One thing New York brings to one's mind fairly constantly is the urgency of having to have and make money. This is true no matter how much money you have and make. Sure, I may not have a steady paycheck coming my way until September, so this would be on my mind, but even my rather well-off cousin knows that moving to New York means a drop in just how much one's money can buy, and what one's money can stand for, status-wise.

I mean, I'm so very low on the meter bar of monetary gain compared to all my friends, and that is largely fine with me. I know the choices I've made put me on a very different earning track from most. But now I live in a neighborhood where I look like the one without problems. It's an interesting and politically important/problematic thing that is right up in your face all the time in New York.

Related to this money-mania, obliquely, are the kinds of jobs that need to be done in New York, given the ratio of city-size to city-population, not to mention all the constant visitors. Every day I encounter at least one instance of a job I would really, really not like to do. There are the obvious ones that I won't go into. But perhaps I can make a practice of describing some of these jobs. Let's devote today to transit.

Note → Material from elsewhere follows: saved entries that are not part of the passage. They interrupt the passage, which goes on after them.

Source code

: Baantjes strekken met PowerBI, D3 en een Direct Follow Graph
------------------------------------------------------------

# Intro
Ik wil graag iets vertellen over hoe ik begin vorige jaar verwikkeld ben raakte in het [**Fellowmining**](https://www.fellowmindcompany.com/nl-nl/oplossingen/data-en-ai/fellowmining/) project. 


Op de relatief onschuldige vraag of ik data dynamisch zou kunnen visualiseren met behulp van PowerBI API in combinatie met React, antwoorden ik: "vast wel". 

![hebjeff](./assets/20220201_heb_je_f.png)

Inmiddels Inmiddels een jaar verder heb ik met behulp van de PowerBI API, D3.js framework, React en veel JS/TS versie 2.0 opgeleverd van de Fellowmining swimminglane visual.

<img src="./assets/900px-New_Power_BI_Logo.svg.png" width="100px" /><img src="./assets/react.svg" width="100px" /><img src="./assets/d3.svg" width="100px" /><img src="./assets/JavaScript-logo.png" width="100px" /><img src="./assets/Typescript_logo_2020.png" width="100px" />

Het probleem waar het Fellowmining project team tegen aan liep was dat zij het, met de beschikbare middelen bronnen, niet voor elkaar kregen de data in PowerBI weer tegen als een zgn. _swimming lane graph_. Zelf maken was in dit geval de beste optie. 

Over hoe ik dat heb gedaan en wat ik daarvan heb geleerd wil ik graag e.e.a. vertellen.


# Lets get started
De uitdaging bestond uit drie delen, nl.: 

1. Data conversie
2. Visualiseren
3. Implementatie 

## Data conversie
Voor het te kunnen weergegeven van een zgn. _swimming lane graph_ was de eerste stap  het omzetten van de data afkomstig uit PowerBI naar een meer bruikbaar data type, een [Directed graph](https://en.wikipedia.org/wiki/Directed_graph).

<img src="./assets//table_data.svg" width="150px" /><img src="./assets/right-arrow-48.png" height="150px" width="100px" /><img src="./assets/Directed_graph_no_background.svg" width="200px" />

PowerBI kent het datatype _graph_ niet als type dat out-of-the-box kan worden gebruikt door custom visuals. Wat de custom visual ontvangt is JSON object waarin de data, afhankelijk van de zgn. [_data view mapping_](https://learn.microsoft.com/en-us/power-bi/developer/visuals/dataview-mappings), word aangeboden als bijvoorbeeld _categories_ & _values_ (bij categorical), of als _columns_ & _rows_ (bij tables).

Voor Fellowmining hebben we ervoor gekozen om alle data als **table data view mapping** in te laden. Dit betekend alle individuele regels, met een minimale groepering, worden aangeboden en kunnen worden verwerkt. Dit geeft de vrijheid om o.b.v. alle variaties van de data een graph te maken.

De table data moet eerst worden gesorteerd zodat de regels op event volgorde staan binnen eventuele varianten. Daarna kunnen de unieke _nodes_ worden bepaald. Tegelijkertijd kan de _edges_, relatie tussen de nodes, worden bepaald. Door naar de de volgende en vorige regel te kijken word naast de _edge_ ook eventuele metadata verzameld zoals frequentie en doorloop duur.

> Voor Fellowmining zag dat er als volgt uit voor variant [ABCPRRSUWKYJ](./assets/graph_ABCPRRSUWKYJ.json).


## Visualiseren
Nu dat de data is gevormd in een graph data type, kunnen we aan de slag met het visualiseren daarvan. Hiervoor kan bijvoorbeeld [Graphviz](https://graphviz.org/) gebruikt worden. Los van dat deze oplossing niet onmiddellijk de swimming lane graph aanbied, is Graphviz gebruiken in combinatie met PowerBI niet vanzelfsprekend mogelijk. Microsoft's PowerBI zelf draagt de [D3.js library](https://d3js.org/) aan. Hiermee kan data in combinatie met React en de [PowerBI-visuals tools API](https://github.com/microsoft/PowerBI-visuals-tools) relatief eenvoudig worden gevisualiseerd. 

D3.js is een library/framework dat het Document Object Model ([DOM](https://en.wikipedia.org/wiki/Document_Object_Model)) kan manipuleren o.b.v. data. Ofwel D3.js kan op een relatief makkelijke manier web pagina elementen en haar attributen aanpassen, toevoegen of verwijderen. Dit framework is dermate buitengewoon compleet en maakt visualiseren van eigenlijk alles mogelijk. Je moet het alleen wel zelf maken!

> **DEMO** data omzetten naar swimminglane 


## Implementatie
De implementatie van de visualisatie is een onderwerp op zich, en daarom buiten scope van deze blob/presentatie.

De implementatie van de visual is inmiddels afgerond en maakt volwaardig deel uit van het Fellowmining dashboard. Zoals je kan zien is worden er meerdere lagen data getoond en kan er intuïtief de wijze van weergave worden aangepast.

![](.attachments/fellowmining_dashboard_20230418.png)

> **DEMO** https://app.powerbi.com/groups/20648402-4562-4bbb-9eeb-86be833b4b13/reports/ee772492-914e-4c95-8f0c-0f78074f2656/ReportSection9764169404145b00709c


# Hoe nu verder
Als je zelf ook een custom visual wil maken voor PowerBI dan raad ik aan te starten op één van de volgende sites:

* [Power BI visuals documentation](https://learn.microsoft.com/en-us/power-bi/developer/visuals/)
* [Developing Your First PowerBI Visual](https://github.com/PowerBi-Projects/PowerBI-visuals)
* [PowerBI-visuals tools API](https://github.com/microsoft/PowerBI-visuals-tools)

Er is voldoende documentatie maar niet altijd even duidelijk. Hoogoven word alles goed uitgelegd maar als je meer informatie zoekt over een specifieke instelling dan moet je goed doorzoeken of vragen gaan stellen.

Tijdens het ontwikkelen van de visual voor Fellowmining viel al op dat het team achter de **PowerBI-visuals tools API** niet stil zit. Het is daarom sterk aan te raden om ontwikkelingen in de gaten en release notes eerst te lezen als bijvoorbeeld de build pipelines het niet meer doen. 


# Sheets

Unwanted Job #1. Driver of the Shuttle subway from Prospect Park to Franklin. There is this short shuttle subway that goes from Franklin to Park Place to Botanical Garden to Prospect Park, and back again to Botanical Garden to Park Place to Franklin, over and over again. The Park Place stop is right across the street from my house (and this is magically convenient, and I never even hear the subway either!), such that I call it the Shuttle for Lazy People, since anywhere the shuttle might take you is within ten blocks and thus walkable. However, at Franklin you can transfer to the C train, at Botanical Garden you can transfer to the 2, 3, or 4, and at Prospect Park you can get the B or the Q. This means that if I don't feel like walking four blocks to get the 2/3 or the 5, or five blocks to get the B/Q, I can walk across the street. But man! Think about the driver of that train! He drives three stops. He walks from one end of the train to the other to get to what will now be the front end. He drives three stops. He walks again from one end of the train to the other to get to what will now be the front end. And so on, all day. Add to that the fact that at every stop except Park Place he has to sit there for awhile to wait for approaching trains in case there are any transferring passengers. Back and forth, hurry up and wait. It's like a modern transit-linked version of the labors of Sisyphus, who was damned to spend eternity pushing a boulder up a hill only to lose his grip and have it roll back down to the bottom just as he was reaching the top, every time, over and over.

That thought occurred to me when I inadvertently linked eyes with the driver when he was pulling into the Park Place stop one day. I saw him when he pulled in going towards Prospect Park. But since I was headed to Franklin I didn't board, and waited outdoors on the platform for the train to come back. The driver's face, upon return, when I saw him again, looked like a cartoon character's expression of not understanding his surroundings to the point of having given up trying.

You may be trying to think of a cartoon character who could manage such an expression. I think Daffy Duck had some rather sublime moments of that kind, after having been infuriated beyond all possibility of retribution by Bugs Bunny and the difference between duck and rabbit seasons. However the facial expression of the driver reminded me of a particular cartoon character, some dim childhood memory that I haven't been able to translate into a name. I think it was a bear or a dog who was always muttering and had a slightly elongated head... incorporating the worldview of Eeyore with the upright stance of the featherless-but-furred cartoonified biped. He may have shared some cartoon time with Snagglepuss, who was always exiting stage right.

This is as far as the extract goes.